Dans son intervention, le Président du CESCE a souligné que, face aux multiples crises mondiales, le développement du Tchad doit impérativement s’appuyer sur des données fiables et des réalités concrètes. Il a rappelé, à cet effet, le lancement du Troisième Recensement général de la population et de l’habitat (RGPH-3), le 20 juin dernier, qu’il a qualifié d’outil stratégique pour orienter les politiques publiques en fonction des besoins réels des populations et mesurer avec précision les progrès accomplis dans la réalisation des ODD.
Le chef de la délégation tchadienne a souligné les défis persistants liés à l’accès à l’eau potable, à l’électricité, aux soins de santé et à l’assainissement, qui demeurent une préoccupation quotidienne pour des millions de Tchadiens. Il a annoncé que le Gouvernement tchadien coorganisera, les 15 et 16 juillet 2026 à N’Djamena, le Forum africain de l’eau en partenariat avec la Banque mondiale, avec pour ambition de mobiliser davantage d’investissements en faveur du secteur. « Nous voulons passer
des promesses aux investissements, des intentions aux réalisations », a-t-il déclaré, réaffirmant que l’accès à l’eau est un droit fondamental et un levier essentiel du développement durable.
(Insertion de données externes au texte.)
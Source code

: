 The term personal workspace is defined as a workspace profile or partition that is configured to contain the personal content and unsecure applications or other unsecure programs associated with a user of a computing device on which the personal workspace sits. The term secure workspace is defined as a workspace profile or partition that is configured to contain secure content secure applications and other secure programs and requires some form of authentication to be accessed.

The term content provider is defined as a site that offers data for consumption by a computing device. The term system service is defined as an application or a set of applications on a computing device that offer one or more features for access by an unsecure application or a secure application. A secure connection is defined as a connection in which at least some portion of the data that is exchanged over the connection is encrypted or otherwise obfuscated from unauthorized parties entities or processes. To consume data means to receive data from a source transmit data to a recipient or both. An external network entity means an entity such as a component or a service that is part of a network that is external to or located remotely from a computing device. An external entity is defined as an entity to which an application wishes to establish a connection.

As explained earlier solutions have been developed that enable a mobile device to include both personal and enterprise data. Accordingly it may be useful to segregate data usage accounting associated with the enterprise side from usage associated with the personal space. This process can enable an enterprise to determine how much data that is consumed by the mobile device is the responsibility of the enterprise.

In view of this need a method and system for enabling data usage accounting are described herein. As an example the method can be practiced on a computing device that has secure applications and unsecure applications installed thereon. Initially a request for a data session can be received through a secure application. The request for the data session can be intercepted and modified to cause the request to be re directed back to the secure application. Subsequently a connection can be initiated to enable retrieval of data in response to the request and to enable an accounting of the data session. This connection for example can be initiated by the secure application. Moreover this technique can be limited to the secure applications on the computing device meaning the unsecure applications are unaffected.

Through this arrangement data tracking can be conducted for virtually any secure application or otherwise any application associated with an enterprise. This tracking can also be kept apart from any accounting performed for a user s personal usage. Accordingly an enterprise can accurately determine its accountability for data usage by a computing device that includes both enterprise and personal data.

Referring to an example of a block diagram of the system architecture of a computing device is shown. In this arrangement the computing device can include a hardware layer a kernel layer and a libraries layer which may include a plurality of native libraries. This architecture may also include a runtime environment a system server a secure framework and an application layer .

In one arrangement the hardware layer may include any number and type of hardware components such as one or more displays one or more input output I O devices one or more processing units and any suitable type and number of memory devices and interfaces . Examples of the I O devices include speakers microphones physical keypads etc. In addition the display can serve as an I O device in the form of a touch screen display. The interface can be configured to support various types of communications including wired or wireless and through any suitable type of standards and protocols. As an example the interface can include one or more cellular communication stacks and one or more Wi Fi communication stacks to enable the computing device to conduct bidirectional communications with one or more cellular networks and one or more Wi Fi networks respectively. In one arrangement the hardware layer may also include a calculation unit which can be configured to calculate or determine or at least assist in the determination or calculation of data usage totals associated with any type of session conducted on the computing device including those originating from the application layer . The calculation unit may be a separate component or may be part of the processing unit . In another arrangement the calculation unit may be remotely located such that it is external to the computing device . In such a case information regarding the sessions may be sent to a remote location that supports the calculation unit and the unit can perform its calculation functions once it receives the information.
Le Président du CESCE a par ailleurs mis en avant l’engagement humanitaire du Tchad, qui continue d’accueillir un nombre important de réfugiés et de personnes déplacées malgré les fortes pressions exercées sur ses infrastructures et ses services sociaux de base. Il a appelé la communauté internationale à renforcer son soutien en faveur des pays qui assument une telle responsabilité. Abordant les questions environnementales, Dr-Ing Ahmat Mbodou Mahamat a rappelé que, bien que fortement exposé aux effets du changement climatique, le Tchad joue un rôle écologique d’envergure mondiale. Les poussières minérales provenant de la dépression de Bodélé contribuent en effet à fertiliser la forêt amazonienne, illustrant ainsi la contribution du pays à l’équilibre des écosystèmes de la planète.
Enfin, le chef de la délégation tchadienne aux États-Unis a lancé un appel en faveur d’une réforme ambitieuse de la gouvernance multilatérale. Il a estimé que l’atteinte des objectifs de l’Agenda 2030 passe nécessairement par un partenariat international plus solidaire et plus équitable, fondé sur une responsabilité partagée, afin de transformer les engagements en actions concrètes au bénéfice des populations.